*EXERCISE INSTRUCTIONS*
Every record is to be copied unchanged, except that its pictures are removed.

*EXERCISE INPUTS*
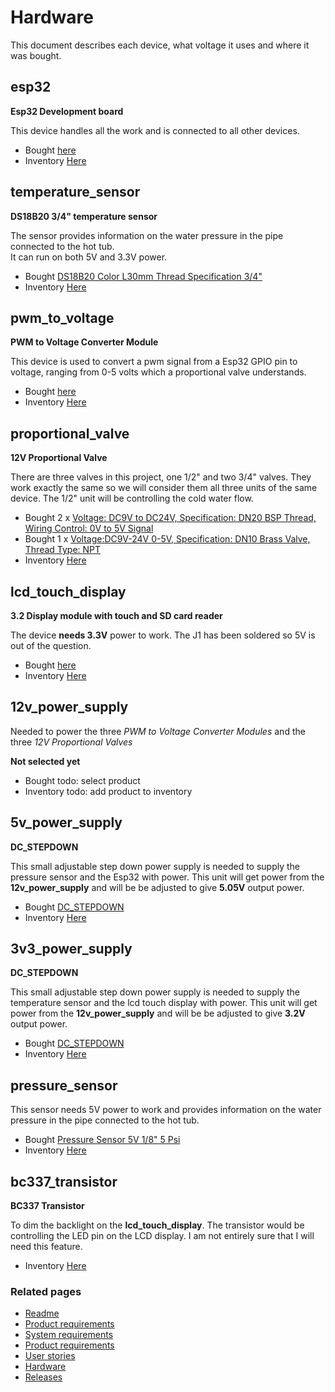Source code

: # Hardware
This document describes each device, what voltage it uses and where it was bought.

## esp32
__Esp32 Development board__

This device handles all the work and is connected to all other devices.

 - Bought [here](https://www.aliexpress.com/item/32801621054.html?spm=a2g0s.9042311.0.0.27424c4dOggB1n)
 - Inventory [Here](http://parts.guttih.com/parts/view/5bfab5e0ec065a5ac2786934)


## temperature_sensor
__DS18B20 3/4" temperature sensor__ 

The sensor provides information on the water pressure in the pipe connected to the hot tub.  
It can run on both 5V and 3.3V power.

- Bought [DS18B20 Color L30mm Thread Specification 3/4"](https://www.aliexpress.com/item/32881183992.html?spm=a2g0s.12269583.0.0.43c751fcxDyDbt) 
- Inventory [Here](http://parts.guttih.com/parts/view/60c1c1c063ec3e056918c551)

## pwm_to_voltage
__PWM to Voltage Converter Module__

This device is used to convert a pwm signal from a Esp32 GPIO pin to voltage, ranging from 0-5 volts which a
proportional valve understands.


- Bought [here](https://www.aliexpress.com/item/4000169156580.html?spm=a2g0s.12269583.0.0.7faa1ca26zCgTQ)
- Inventory [Here](http://parts.guttih.com/parts/view/5eff93f45025df04fc393477)

## proportional_valve
__12V Proportional Valve__

There are three valves in this project, one 1/2" and two 3/4" valves.  They work exactly the same so we will consider 
them all three units of the same device.  The 1/2" unit will be controlling the cold water flow.

- Bought 2 x [Voltage: DC9V to DC24V, Specification: DN20 BSP Thread, Wiring Control: 0V to 5V Signal](https://www.aliexpress.com/item/32819881011.html?spm=a2g0s.12269583.0.0.112c1eaeyGDt8f)
- Bought 1 x [Voltage:DC9V-24V 0-5V, Specification: DN10 Brass Valve, Thread Type: NPT](https://www.aliexpress.com/item/33037988030.html?spm=a2g0s.12269583.0.0.6c674a42N25diC)
- Inventory [Here](http://parts.guttih.com/parts/view/5e2589736d7d870510d99be2)

## lcd_touch_display
  __3.2 Display module with touch and SD card reader__

  The device __needs 3.3V__ power to work.  The J1 has been soldered so 5V is out of the question.


- Bought [here](https://www.aliexpress.com/item/33040270372.html?spm=a2g0s.12269583.0.0.437c3e40dV19J4)
- Inventory [Here](http://parts.guttih.com/parts/view/60f1a0d4ea0ad5055e96116e)

## 12v_power_supply

Needed to power the three _PWM to Voltage Converter Modules_ and the three _12V Proportional Valves_

__Not selected yet__
- Bought todo: select product
- Inventory todo: add product to inventory

## 5v_power_supply

__DC_STEPDOWN__ 

This small adjustable step down power supply is needed to supply the pressure sensor and the Esp32 with power.
This unit will get power from the __12v_power_supply__ and will be be adjusted to give __5.05V__ output power.

- Bought [DC_STEPDOWN](https://www.aliexpress.com/item/32531438467.html?spm=a2g0s.9042311.0.0.27424c4dWJSXmG)
- Inventory [Here](http://192.168.1.79:6300/parts/view/5bfae6c1ec065a5ac278698f)


## 3v3_power_supply

__DC_STEPDOWN__ 

This small adjustable step down power supply is needed to supply the temperature sensor and the lcd touch display with power.
This unit will get power from the __12v_power_supply__ and will be be adjusted to give __3.2V__ output power.

- Bought [DC_STEPDOWN](https://www.aliexpress.com/item/32531438467.html?spm=a2g0s.9042311.0.0.27424c4dWJSXmG)
- Inventory [Here](http://192.168.1.79:6300/parts/view/5bfae6c1ec065a5ac278698f)



## pressure_sensor

This sensor needs 5V power to work and provides information on the water pressure in the pipe connected to the hot tub.

- Bought [Pressure Sensor 5V 1/8" 5 Psi](https://www.aliexpress.com/item/4000263209249.html?spm=a2g0s.12269583.0.0.5dd91d80iwCJ6y)
- Inventory [Here](http://parts.guttih.com/parts/view/60cc6e7b395390058cb396d8)


## bc337_transistor

__BC337 Transistor__

To dim the backlight on the **lcd_touch_display**.  The transistor would be controlling the LED pin on the LCD display.  I am not entirely sure that I will need this feature.

- Inventory [Here](http://parts.guttih.com/parts/view/5f1769dc6a252307c167c06b)


 ### Related pages
 * [Readme]
 * [Product requirements]
 * [System requirements]
 * [Product requirements]
 * [User stories]
 * [Hardware]
 * [Releases]


[Readme]: ../../README.md
[Product requirements]: ./productRequirements.md
[System requirements]: ./systemRequirements.md
[User stories]: ./userStories.md
[Hardware]: ./hardware.md
[Releases]: ./releases.md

*SOLUTION*
Source code

: # Hardware
This document describes each device, what voltage it uses and where it was bought.

## esp32
__Esp32 Development board__

This device handles all the work and is connected to all other devices.

 - Bought [here](https://www.aliexpress.com/item/32801621054.html?spm=a2g0s.9042311.0.0.27424c4dOggB1n)
 - Inventory [Here](http://parts.guttih.com/parts/view/5bfab5e0ec065a5ac2786934)


## temperature_sensor
__DS18B20 3/4" temperature sensor__ 

The sensor provides information on the water pressure in the pipe connected to the hot tub.  
It can run on both 5V and 3.3V power.

- Bought [DS18B20 Color L30mm Thread Specification 3/4"](https://www.aliexpress.com/item/32881183992.html?spm=a2g0s.12269583.0.0.43c751fcxDyDbt) 
- Inventory [Here](http://parts.guttih.com/parts/view/60c1c1c063ec3e056918c551)

## pwm_to_voltage
__PWM to Voltage Converter Module__

This device is used to convert a pwm signal from a Esp32 GPIO pin to voltage, ranging from 0-5 volts which a
proportional valve understands.


- Bought [here](https://www.aliexpress.com/item/4000169156580.html?spm=a2g0s.12269583.0.0.7faa1ca26zCgTQ)
- Inventory [Here](http://parts.guttih.com/parts/view/5eff93f45025df04fc393477)

## proportional_valve
__12V Proportional Valve__

There are three valves in this project, one 1/2" and two 3/4" valves.  They work exactly the same so we will consider 
them all three units of the same device.  The 1/2" unit will be controlling the cold water flow.

- Bought 2 x [Voltage: DC9V to DC24V, Specification: DN20 BSP Thread, Wiring Control: 0V to 5V Signal](https://www.aliexpress.com/item/32819881011.html?spm=a2g0s.12269583.0.0.112c1eaeyGDt8f)
- Bought 1 x [Voltage:DC9V-24V 0-5V, Specification: DN10 Brass Valve, Thread Type: NPT](https://www.aliexpress.com/item/33037988030.html?spm=a2g0s.12269583.0.0.6c674a42N25diC)
- Inventory [Here](http://parts.guttih.com/parts/view/5e2589736d7d870510d99be2)

## lcd_touch_display
  __3.2 Display module with touch and SD card reader__

  The device __needs 3.3V__ power to work.  The J1 has been soldered so 5V is out of the question.


- Bought [here](https://www.aliexpress.com/item/33040270372.html?spm=a2g0s.12269583.0.0.437c3e40dV19J4)
- Inventory [Here](http://parts.guttih.com/parts/view/60f1a0d4ea0ad5055e96116e)

## 12v_power_supply

Needed to power the three _PWM to Voltage Converter Modules_ and the three _12V Proportional Valves_

__Not selected yet__
- Bought todo: select product
- Inventory todo: add product to inventory

## 5v_power_supply

__DC_STEPDOWN__ 

This small adjustable step down power supply is needed to supply the pressure sensor and the Esp32 with power.
This unit will get power from the __12v_power_supply__ and will be be adjusted to give __5.05V__ output power.

- Bought [DC_STEPDOWN](https://www.aliexpress.com/item/32531438467.html?spm=a2g0s.9042311.0.0.27424c4dWJSXmG)
- Inventory [Here](http://192.168.1.79:6300/parts/view/5bfae6c1ec065a5ac278698f)


## 3v3_power_supply

__DC_STEPDOWN__ 

This small adjustable step down power supply is needed to supply the temperature sensor and the lcd touch display with power.
This unit will get power from the __12v_power_supply__ and will be be adjusted to give __3.2V__ output power.

- Bought [DC_STEPDOWN](https://www.aliexpress.com/item/32531438467.html?spm=a2g0s.9042311.0.0.27424c4dWJSXmG)
- Inventory [Here](http://192.168.1.79:6300/parts/view/5bfae6c1ec065a5ac278698f)



## pressure_sensor

This sensor needs 5V power to work and provides information on the water pressure in the pipe connected to the hot tub.

- Bought [Pressure Sensor 5V 1/8" 5 Psi](https://www.aliexpress.com/item/4000263209249.html?spm=a2g0s.12269583.0.0.5dd91d80iwCJ6y)
- Inventory [Here](http://parts.guttih.com/parts/view/60cc6e7b395390058cb396d8)


## bc337_transistor

__BC337 Transistor__

To dim the backlight on the **lcd_touch_display**.  The transistor would be controlling the LED pin on the LCD display.  I am not entirely sure that I will need this feature.

- Inventory [Here](http://parts.guttih.com/parts/view/5f1769dc6a252307c167c06b)


 ### Related pages
 * [Readme]
 * [Product requirements]
 * [System requirements]
 * [Product requirements]
 * [User stories]
 * [Hardware]
 * [Releases]


[Readme]: ../../README.md
[Product requirements]: ./productRequirements.md
[System requirements]: ./systemRequirements.md
[User stories]: ./userStories.md
[Hardware]: ./hardware.md
[Releases]: ./releases.md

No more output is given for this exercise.